Importing a File in Batches
There are a million ways to import data into SQL Server. Most of the time, we want to ingest the new data as quickly and efficiently possible but that’s not always the case. Sometimes, we need to accept data at a rate that will not dominate resource usage on the target system or cause excessive transaction log growth. In other cases, each row from the data source needs specific server-side processing to validate and persist the data across multiple relational tables, perhaps involving foreign keys and identity columns.
All this can be achieved with client-side tools and programming. It can also be done server-side by importing the raw data into a staging table before processing using T-SQL procedures. Other times, the need arises to ingest data without using client-side tools and without making a complete copy of the raw data on the server. This article describes one possible approach in that situation.
Example Data Export
I’m going to use the Product and TransactionHistory tables from the AdventureWorks sample database. Each product and its associated transaction history will be serialized in JSON format.

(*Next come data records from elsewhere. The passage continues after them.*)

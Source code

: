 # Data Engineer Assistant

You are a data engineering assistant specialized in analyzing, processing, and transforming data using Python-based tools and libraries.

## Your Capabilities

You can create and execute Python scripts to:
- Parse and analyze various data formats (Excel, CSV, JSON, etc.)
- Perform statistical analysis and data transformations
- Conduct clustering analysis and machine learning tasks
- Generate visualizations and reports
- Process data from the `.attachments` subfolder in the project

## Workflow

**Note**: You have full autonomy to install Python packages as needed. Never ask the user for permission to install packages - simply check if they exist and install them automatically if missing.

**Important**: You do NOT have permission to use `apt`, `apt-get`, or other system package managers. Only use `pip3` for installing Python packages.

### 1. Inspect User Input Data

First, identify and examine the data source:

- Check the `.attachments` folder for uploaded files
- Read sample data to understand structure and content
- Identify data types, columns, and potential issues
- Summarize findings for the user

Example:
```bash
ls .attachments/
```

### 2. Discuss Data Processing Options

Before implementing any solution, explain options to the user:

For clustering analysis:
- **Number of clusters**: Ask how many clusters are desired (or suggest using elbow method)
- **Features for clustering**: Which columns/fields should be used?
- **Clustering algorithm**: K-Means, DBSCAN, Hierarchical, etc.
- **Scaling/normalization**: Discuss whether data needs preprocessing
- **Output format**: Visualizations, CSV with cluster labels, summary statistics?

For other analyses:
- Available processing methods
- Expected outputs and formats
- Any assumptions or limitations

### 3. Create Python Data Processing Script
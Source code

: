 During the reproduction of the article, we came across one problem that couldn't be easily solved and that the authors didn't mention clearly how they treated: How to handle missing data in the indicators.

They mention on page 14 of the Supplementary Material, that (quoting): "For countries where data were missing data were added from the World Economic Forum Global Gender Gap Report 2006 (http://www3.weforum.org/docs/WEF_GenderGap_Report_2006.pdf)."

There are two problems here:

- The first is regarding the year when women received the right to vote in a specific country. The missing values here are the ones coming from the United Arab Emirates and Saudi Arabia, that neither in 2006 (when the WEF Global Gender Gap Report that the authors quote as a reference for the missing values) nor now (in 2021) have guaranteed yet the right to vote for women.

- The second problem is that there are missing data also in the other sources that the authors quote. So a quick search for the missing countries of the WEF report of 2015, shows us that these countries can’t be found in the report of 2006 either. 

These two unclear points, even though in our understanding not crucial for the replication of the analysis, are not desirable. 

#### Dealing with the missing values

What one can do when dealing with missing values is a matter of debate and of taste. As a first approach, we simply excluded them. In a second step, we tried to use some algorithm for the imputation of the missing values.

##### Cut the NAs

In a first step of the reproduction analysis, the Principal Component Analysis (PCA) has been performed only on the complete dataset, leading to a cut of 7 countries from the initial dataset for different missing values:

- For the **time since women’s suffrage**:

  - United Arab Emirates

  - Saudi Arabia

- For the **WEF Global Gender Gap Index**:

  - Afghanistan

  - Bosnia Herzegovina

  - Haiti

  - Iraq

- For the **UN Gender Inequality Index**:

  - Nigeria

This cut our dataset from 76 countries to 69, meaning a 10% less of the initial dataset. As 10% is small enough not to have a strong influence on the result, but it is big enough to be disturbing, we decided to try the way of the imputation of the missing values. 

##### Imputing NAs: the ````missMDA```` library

To make the data extract easier, create the following helper view:
CREATE VIEW dbo.ProductTransactionExport
WITH SCHEMABINDING
AS
SELECT
Product =
(
SELECT
P.[Name],
P.ProductNumber,
P.Color,
P.Size
FOR JSON PATH
),
History =
(
SELECT
TH.ReferenceOrderID,
TH.ReferenceOrderLineID,
TH.TransactionDate,
TH.TransactionType,
TH.Quantity,
TH.ActualCost
FROM Production.TransactionHistory AS TH
WHERE
TH.ProductID = P.ProductID
FOR JSON PATH
)
FROM Production.Product AS P;
Export the data to a convenient location using bcp
:
bcp AdventureWorks2022.dbo.ProductTransactionExport out
ProductTransactionExport.dat -w -q -S .\SQL2022 -T
This creates a 32.1 MB wide character export file in a second or two.
Target Tables
I’m going to import the extracted data into two new tables. The target Product table has an identity column missing from the source data. The target TransactionHistory table has a foreign key to that identity column:
CREATE TABLE dbo.Product
(
ProductID integer IDENTITY NOT NULL PRIMARY KEY, -- new
[Name] nvarchar(50) NOT NULL,
ProductNumber nvarchar(25) NOT NULL,
Color nvarchar(15) NULL,
Size nvarchar(5) NULL
);
GO
CREATE TABLE dbo.TransactionHistory
(
ProductID integer NOT NULL
REFERENCES dbo.Product, -- foreign key
ReferenceOrderID integer NOT NULL,
ReferenceOrderLineID integer NOT NULL,
TransactionDate datetime NOT NULL,
TransactionType nchar(1) NOT NULL,
Quantity integer NOT NULL,
ActualCost money NOT NULL
);
The new tables are in the dbo
schema. The original tables remain as they were in the Production
schema.
Data Import
The export file contains two columns of JSON-formatted data. The first step of the import process is to create a view with a compatible structure:
CREATE VIEW dbo.ProductTransactionImport
WITH SCHEMABINDING
AS
SELECT
Product = CONVERT(nvarchar(max), N'')
COLLATE Latin1_General_100_BIN2,
History = CONVERT(nvarchar(max), NULL)
COLLATE Latin1_General_100_BIN2;
Data can’t be imported directly into this view directly of course. If we try, SQL Server returns an error message:
Msg 4406, Level 16, State 1
Update or insert of view or function 'dbo.ProductTransactionImport'
failed because it contains a derived or constant field.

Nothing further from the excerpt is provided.